About this task -
Where the line with "API is not implemented." appears below, start writing out lines exactly, and finish with the line with "It could be", which is included; write out nothing else.

(Collected data)

• • •

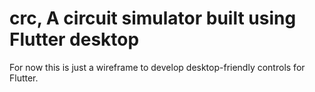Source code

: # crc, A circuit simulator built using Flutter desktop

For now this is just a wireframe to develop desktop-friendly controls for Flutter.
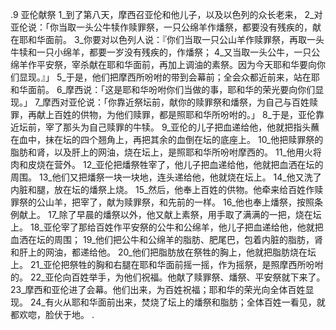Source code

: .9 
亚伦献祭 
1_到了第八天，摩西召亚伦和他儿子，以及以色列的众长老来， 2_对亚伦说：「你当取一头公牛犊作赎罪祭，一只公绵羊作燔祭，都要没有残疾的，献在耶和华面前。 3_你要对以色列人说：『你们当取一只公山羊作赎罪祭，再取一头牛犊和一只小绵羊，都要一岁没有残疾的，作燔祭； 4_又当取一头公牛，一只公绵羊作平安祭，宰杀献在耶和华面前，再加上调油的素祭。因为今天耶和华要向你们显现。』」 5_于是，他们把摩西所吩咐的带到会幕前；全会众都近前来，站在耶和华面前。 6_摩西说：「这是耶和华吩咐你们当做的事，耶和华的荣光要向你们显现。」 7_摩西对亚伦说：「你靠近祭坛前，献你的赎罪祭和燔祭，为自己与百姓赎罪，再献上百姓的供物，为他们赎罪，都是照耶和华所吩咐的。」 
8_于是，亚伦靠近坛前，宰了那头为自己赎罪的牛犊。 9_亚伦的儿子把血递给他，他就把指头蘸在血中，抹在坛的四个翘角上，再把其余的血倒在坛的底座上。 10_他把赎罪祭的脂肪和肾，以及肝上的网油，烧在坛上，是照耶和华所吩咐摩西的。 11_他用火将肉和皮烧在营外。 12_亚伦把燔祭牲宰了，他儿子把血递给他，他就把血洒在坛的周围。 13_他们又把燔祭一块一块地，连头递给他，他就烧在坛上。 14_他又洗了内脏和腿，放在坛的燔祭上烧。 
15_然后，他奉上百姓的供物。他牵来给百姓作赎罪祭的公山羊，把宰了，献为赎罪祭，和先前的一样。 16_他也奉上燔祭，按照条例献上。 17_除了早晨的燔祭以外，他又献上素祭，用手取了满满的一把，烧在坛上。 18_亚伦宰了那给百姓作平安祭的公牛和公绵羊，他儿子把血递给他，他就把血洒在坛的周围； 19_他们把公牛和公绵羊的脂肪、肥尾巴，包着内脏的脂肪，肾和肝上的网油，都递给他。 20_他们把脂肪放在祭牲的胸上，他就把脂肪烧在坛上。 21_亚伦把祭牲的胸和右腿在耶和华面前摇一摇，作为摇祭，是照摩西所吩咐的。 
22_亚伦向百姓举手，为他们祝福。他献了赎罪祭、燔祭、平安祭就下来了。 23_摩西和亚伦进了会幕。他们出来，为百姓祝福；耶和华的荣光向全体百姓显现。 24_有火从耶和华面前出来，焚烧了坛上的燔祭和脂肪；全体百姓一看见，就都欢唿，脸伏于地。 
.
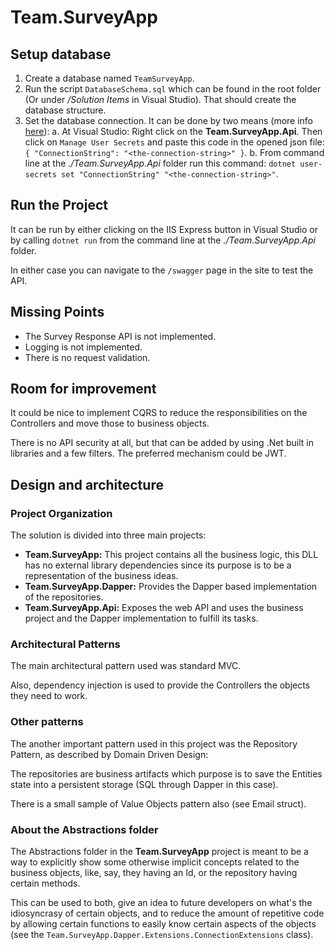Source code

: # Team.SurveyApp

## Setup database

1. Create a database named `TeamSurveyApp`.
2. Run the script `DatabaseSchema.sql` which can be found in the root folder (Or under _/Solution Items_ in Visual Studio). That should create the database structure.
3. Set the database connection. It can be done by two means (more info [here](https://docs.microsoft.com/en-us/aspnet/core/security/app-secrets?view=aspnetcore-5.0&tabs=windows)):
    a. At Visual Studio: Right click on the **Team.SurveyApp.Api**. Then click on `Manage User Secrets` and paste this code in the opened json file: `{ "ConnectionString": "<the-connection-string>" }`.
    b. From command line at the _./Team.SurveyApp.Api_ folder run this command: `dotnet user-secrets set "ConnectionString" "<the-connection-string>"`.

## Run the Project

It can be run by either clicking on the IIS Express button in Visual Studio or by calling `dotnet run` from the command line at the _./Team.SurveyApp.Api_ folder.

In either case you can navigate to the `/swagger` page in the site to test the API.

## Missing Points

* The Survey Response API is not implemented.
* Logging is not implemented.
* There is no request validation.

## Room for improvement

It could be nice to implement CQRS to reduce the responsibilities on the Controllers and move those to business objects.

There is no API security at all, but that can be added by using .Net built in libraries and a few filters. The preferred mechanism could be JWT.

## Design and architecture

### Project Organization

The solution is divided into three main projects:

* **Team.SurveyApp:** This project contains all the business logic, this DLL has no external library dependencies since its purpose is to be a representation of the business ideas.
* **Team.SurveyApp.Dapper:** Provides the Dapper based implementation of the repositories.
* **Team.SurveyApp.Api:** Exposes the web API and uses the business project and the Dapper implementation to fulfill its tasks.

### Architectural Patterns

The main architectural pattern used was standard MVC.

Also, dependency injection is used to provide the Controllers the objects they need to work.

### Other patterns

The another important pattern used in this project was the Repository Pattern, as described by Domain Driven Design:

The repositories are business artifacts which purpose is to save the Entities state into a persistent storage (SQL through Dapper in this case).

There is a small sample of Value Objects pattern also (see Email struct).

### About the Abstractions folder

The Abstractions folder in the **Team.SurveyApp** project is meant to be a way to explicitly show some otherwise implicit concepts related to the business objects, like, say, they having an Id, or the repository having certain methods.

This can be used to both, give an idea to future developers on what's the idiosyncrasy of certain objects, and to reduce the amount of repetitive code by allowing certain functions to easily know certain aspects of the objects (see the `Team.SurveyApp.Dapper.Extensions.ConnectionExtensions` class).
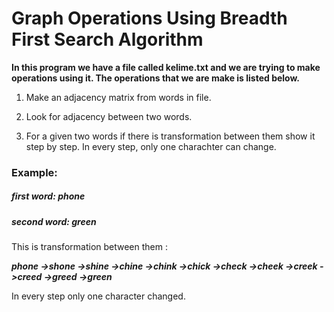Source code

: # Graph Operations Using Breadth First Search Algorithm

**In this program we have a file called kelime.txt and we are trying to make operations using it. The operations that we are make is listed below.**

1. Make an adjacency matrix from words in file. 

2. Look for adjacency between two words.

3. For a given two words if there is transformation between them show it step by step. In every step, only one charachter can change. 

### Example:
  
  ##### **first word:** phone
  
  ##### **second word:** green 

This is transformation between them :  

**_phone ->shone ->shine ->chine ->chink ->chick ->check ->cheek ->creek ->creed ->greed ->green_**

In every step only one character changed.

• • •

Answer to the problem -
* The Survey Response API is not implemented.
* Logging is not implemented.
* There is no request validation.

## Room for improvement

It could be nice to implement CQRS to reduce the responsibilities on the Controllers and move those to business objects.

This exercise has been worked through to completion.